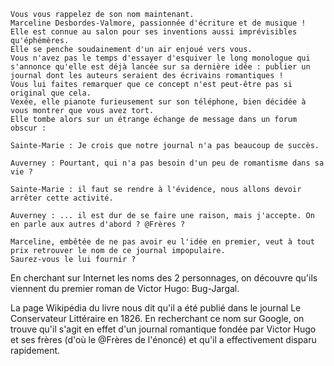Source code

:     Vous vous rappelez de son nom maintenant.
    Marceline Desbordes-Valmore, passionnée d'écriture et de musique !
    Elle est connue au salon pour ses inventions aussi imprévisibles qu'éphémères.
    Elle se penche soudainement d'un air enjoué vers vous.
    Vous n'avez pas le temps d'essayer d'esquiver le long monologue qui s'annonce qu'elle est déjà lancée sur sa dernière idée : publier un journal dont les auteurs seraient des écrivains romantiques !
    Vous lui faites remarquer que ce concept n'est peut-être pas si original que cela.
    Vexée, elle pianote furieusement sur son téléphone, bien décidée à vous montrer que vous avez tort.
    Elle tombe alors sur un étrange échange de message dans un forum obscur :

    Sainte-Marie : Je crois que notre journal n'a pas beaucoup de succès.

    Auverney : Pourtant, qui n'a pas besoin d'un peu de romantisme dans sa vie ?

    Sainte-Marie : il faut se rendre à l'évidence, nous allons devoir arrêter cette activité.

    Auverney : ... il est dur de se faire une raison, mais j'accepte. On en parle aux autres d'abord ? @Frères ?

    Marceline, embêtée de ne pas avoir eu l'idée en premier, veut à tout prix retrouver le nom de ce journal impopulaire.
    Saurez-vous le lui fournir ?

En cherchant sur Internet les noms des 2 personnages, on découvre qu'ils viennent du premier roman de Victor Hugo: Bug-Jargal.

La page Wikipédia du livre nous dit qu'il a été publié dans le journal Le Conservateur Littéraire en 1826. En recherchant ce nom sur Google, on trouve qu'il s'agit en effet d'un journal romantique fondée par Victor Hugo et ses frères (d'où le @Frères de l'énoncé) et qu'il a effectivement disparu rapidement.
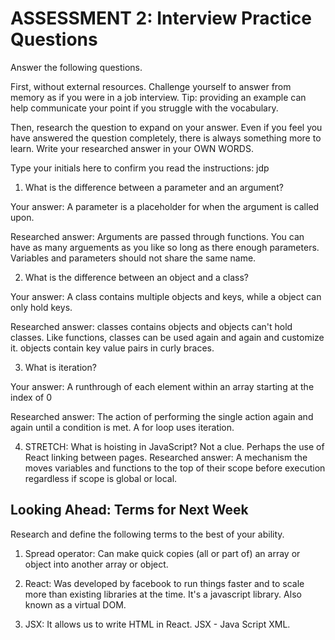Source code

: # ASSESSMENT 2: Interview Practice Questions

Answer the following questions.

First, without external resources. Challenge yourself to answer from memory as if you were in a job interview. Tip: providing an example can help communicate your point if you struggle with the vocabulary.

Then, research the question to expand on your answer. Even if you feel you have answered the question completely, there is always something more to learn. Write your researched answer in your OWN WORDS.

Type your initials here to confirm you read the instructions: jdp

1. What is the difference between a parameter and an argument?

Your answer: A parameter is a placeholder for when the argument is called upon. 

Researched answer: Arguments are passed through functions. You can have as many arguements as you like so long as there enough parameters. Variables and parameters should not share the same name.

2. What is the difference between an object and a class?

Your answer: A class contains multiple objects and keys, while a object can only hold keys.

Researched answer: classes contains objects and objects can't hold classes. Like functions, classes can be used again and again and customize it.  objects contain key value pairs in curly braces.

3. What is iteration?

Your answer: A runthrough of each element within an array starting at the index of 0

Researched answer: The action of performing the single action again and again until a condition is met. A for loop uses iteration.

4. STRETCH: What is hoisting in JavaScript?
Not a clue. Perhaps the use of React linking between pages.
Researched answer: A mechanism the moves variables and functions to the top of their scope before execution regardless if scope is global or local.

## Looking Ahead: Terms for Next Week

Research and define the following terms to the best of your ability.

1. Spread operator: Can make quick copies (all or part of) an array or object into another array or object.

2. React: Was developed by facebook to run things faster and to scale more than existing libraries at the time. It's a javascript library. Also known as a virtual DOM.

3. JSX: It allows us to write HTML in React. JSX - Java Script XML. 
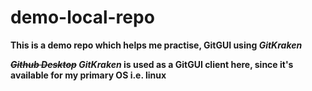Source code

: # demo-local-repo

**This is a demo repo which helps me practise, GitGUI using _GitKraken_**

**_~~Github Desktop~~ GitKraken_ is used as a GitGUI client here, since it's available for my primary OS i.e. linux**
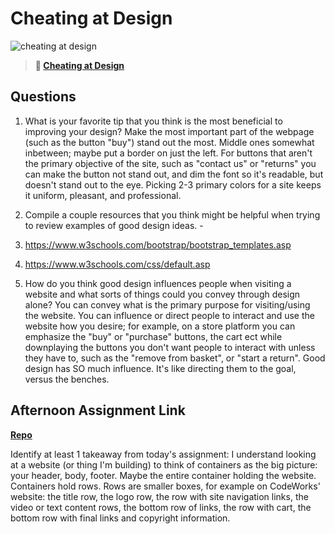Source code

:# Cheating at Design

![cheating at design](https://bcw.blob.core.windows.net/public/img/courses/5247609446691139)

> **📖 [Cheating at Design](https://codeworksacademy.com/fs-student-guide/resources/wk1/04-Cheating-at-Design)**

## Questions

1. What is your favorite tip that you think is the most beneficial to improving your design? Make the most important part of the webpage (such as the button "buy") stand out the most. Middle ones somewhat inbetween; maybe put a border on just the left. For buttons that aren't the primary objective of the site, such as "contact us" or "returns" you can make the button not stand out, and dim the font so it's readable, but doesn't stand out to the eye. 
Picking 2-3 primary colors for a site keeps it uniform, pleasant, and professional.

2. Compile a couple resources that you think might be helpful when trying to review examples of good design ideas. -
1. https://www.w3schools.com/bootstrap/bootstrap_templates.asp
2. https://www.w3schools.com/css/default.asp

3. How do you think good design influences people when visiting a website and what sorts of things could you convey through design alone? You can convey what is the primary purpose for visiting/using the website. You can influence or direct people to interact and use the website how you desire; for example, on a store platform you can emphasize the "buy" or "purchase" buttons, the cart ect while downplaying the buttons you don't want people to interact with unless they have to, such as the "remove from basket", or "start a return". Good design has SO much influence. It's like directing them to the goal, versus the benches.

## Afternoon Assignment Link

**[Repo](https://github.com/rachel-gamble/clone-site-whisky)**

Identify at least 1 takeaway from today's assignment: I understand looking at a website (or thing I'm building) to think of containers as the big picture: your header, body, footer. Maybe the entire container holding the website. Containers hold rows.
Rows are smaller boxes, for example on CodeWorks' website: the title row, the logo row, the row with site navigation links, the video or text content rows, the bottom row of links, the row with cart, the bottom row with final links and copyright information. 
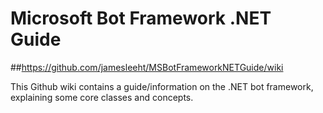 # Microsoft Bot Framework .NET Guide

##https://github.com/jamesleeht/MSBotFrameworkNETGuide/wiki

This Github wiki contains a guide/information on the .NET bot framework, explaining some core classes and concepts.

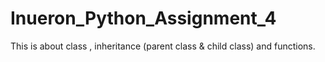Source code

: # Inueron_Python_Assignment_4
This is about class , inheritance (parent class &amp; child class) and functions.
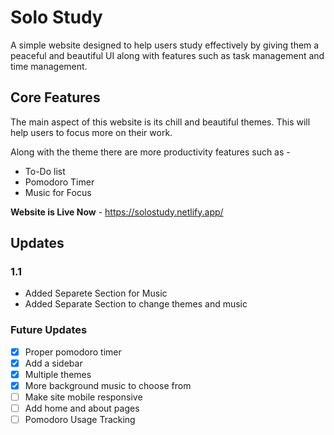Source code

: # Solo Study
A simple website designed to help users study effectively by giving them a peaceful and beautiful UI along with features such as task management and time management.

## Core Features
The main aspect of this website is its chill and beautiful themes. This will help users to focus more on their work.

Along with the theme there are more productivity features such as - 
- To-Do list 
- Pomodoro Timer
- Music for Focus


**Website is Live Now** - https://solostudy.netlify.app/

## Updates
### 1.1
- Added Separete Section for Music
- Added Separate Section to change themes and music


### Future Updates
- [x] Proper pomodoro timer
- [x] Add a sidebar  
- [x] Multiple themes  
- [x] More background music to choose from
- [ ] Make site mobile responsive
- [ ] Add home and about pages
- [ ] Pomodoro Usage Tracking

++++++++++

— Work order —
Write down, word for word, the lines above from the one containing "Vous n'avez pas" through the one containing "Vous lui faites", both ends included.

— Response below —
    Vous n'avez pas le temps d'essayer d'esquiver le long monologue qui s'annonce qu'elle est déjà lancée sur sa dernière idée : publier un journal dont les auteurs seraient des écrivains romantiques !
    Vous lui faites remarquer que ce concept n'est peut-être pas si original que cela.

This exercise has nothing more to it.